* _Data extracted from a collection_
★ ★ ★ ★

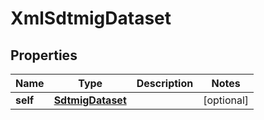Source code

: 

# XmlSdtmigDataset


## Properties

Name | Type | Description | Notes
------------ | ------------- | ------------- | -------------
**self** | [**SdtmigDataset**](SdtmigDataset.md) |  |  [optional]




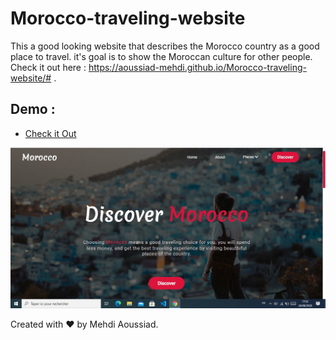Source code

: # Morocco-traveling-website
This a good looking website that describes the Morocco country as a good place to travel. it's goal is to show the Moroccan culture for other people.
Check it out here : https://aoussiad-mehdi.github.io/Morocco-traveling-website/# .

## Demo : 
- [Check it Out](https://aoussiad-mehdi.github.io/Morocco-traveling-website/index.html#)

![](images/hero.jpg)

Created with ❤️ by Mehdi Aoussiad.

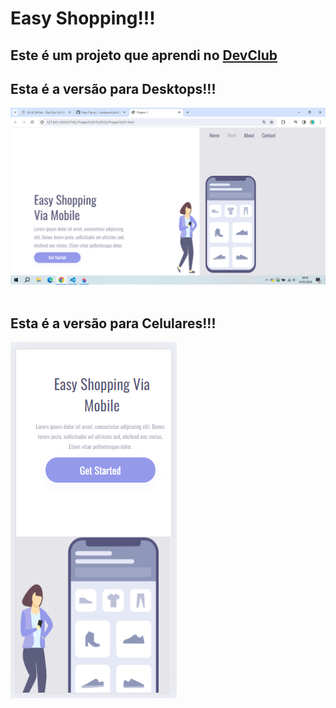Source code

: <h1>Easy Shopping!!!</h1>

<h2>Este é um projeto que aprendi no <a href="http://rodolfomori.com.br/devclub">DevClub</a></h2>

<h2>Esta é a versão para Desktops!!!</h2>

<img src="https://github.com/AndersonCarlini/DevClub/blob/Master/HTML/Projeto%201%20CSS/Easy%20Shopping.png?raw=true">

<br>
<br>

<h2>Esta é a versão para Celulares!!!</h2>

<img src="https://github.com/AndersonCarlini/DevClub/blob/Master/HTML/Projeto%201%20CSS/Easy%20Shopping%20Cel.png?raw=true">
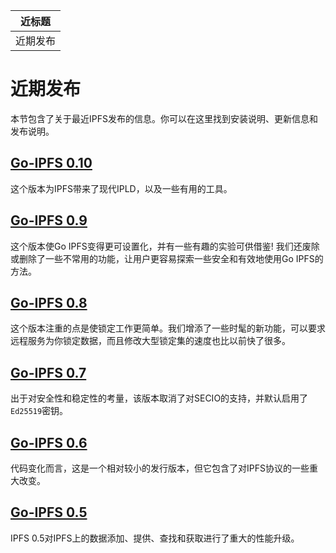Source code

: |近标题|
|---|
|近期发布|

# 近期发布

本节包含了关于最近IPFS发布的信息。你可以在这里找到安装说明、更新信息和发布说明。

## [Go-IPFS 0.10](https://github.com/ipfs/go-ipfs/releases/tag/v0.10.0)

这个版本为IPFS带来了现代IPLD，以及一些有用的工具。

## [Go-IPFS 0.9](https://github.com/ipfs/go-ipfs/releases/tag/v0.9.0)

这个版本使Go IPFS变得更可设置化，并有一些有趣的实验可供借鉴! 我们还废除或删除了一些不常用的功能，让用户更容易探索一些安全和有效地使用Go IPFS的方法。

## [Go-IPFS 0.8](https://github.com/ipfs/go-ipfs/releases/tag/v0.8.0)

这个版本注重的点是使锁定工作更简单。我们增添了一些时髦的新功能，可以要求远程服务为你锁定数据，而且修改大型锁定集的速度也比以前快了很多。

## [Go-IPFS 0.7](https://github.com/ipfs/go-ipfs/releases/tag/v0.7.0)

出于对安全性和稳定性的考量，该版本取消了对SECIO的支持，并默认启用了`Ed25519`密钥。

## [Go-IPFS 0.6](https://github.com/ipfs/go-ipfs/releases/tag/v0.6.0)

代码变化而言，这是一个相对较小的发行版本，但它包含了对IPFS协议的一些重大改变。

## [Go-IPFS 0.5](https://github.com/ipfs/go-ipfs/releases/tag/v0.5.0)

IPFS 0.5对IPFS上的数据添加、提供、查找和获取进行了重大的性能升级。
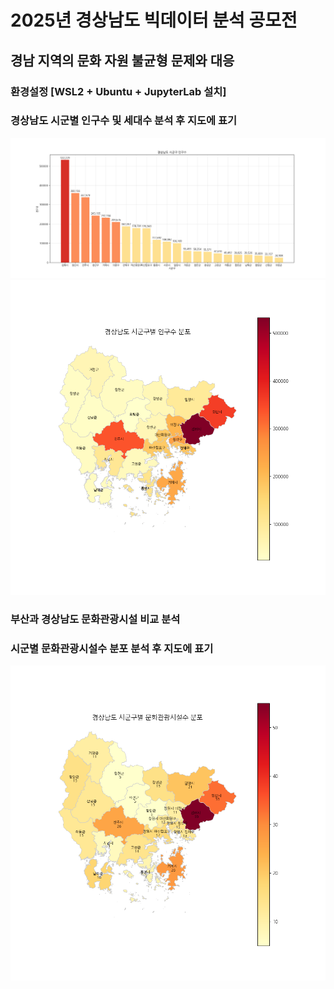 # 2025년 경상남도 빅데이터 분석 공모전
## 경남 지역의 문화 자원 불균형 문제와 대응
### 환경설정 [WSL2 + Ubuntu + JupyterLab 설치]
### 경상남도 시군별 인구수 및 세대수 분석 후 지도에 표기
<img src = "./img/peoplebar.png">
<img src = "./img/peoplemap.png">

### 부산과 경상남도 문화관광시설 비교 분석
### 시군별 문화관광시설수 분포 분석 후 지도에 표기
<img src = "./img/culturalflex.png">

★ ★ ★ ★

Please set down every record exactly as it appears, leaving out the pictures.

Source code

: 

# XmlSdtmigDataset


## Properties

Name | Type | Description | Notes
------------ | ------------- | ------------- | -------------
**self** | [**SdtmigDataset**](SdtmigDataset.md) |  |  [optional]




Source code

: # Morocco-traveling-website
This a good looking website that describes the Morocco country as a good place to travel. it's goal is to show the Moroccan culture for other people.
Check it out here : https://aoussiad-mehdi.github.io/Morocco-traveling-website/# .

## Demo : 
- [Check it Out](https://aoussiad-mehdi.github.io/Morocco-traveling-website/index.html#)

![](images/hero.jpg)

Created with ❤️ by Mehdi Aoussiad.

Source code

: <h1>Easy Shopping!!!</h1>

<h2>Este é um projeto que aprendi no <a href="http://rodolfomori.com.br/devclub">DevClub</a></h2>

<h2>Esta é a versão para Desktops!!!</h2>

<img src="https://github.com/AndersonCarlini/DevClub/blob/Master/HTML/Projeto%201%20CSS/Easy%20Shopping.png?raw=true">

<br>
<br>

<h2>Esta é a versão para Celulares!!!</h2>

<img src="https://github.com/AndersonCarlini/DevClub/blob/Master/HTML/Projeto%201%20CSS/Easy%20Shopping%20Cel.png?raw=true">
Source code

: |近标题|
|---|
|近期发布|

# 近期发布

本节包含了关于最近IPFS发布的信息。你可以在这里找到安装说明、更新信息和发布说明。

## [Go-IPFS 0.10](https://github.com/ipfs/go-ipfs/releases/tag/v0.10.0)

这个版本为IPFS带来了现代IPLD，以及一些有用的工具。

## [Go-IPFS 0.9](https://github.com/ipfs/go-ipfs/releases/tag/v0.9.0)

这个版本使Go IPFS变得更可设置化，并有一些有趣的实验可供借鉴! 我们还废除或删除了一些不常用的功能，让用户更容易探索一些安全和有效地使用Go IPFS的方法。

## [Go-IPFS 0.8](https://github.com/ipfs/go-ipfs/releases/tag/v0.8.0)

这个版本注重的点是使锁定工作更简单。我们增添了一些时髦的新功能，可以要求远程服务为你锁定数据，而且修改大型锁定集的速度也比以前快了很多。

## [Go-IPFS 0.7](https://github.com/ipfs/go-ipfs/releases/tag/v0.7.0)

出于对安全性和稳定性的考量，该版本取消了对SECIO的支持，并默认启用了`Ed25519`密钥。

## [Go-IPFS 0.6](https://github.com/ipfs/go-ipfs/releases/tag/v0.6.0)

代码变化而言，这是一个相对较小的发行版本，但它包含了对IPFS协议的一些重大改变。

## [Go-IPFS 0.5](https://github.com/ipfs/go-ipfs/releases/tag/v0.5.0)

IPFS 0.5对IPFS上的数据添加、提供、查找和获取进行了重大的性能升级。
 # 2025년 경상남도 빅데이터 분석 공모전
## 경남 지역의 문화 자원 불균형 문제와 대응
### 환경설정 [WSL2 + Ubuntu + JupyterLab 설치]
### 경상남도 시군별 인구수 및 세대수 분석 후 지도에 표기
<img src = "./img/peoplebar.png">
<img src = "./img/peoplemap.png">

### 부산과 경상남도 문화관광시설 비교 분석
### 시군별 문화관광시설수 분포 분석 후 지도에 표기
<img src = "./img/culturalflex.png">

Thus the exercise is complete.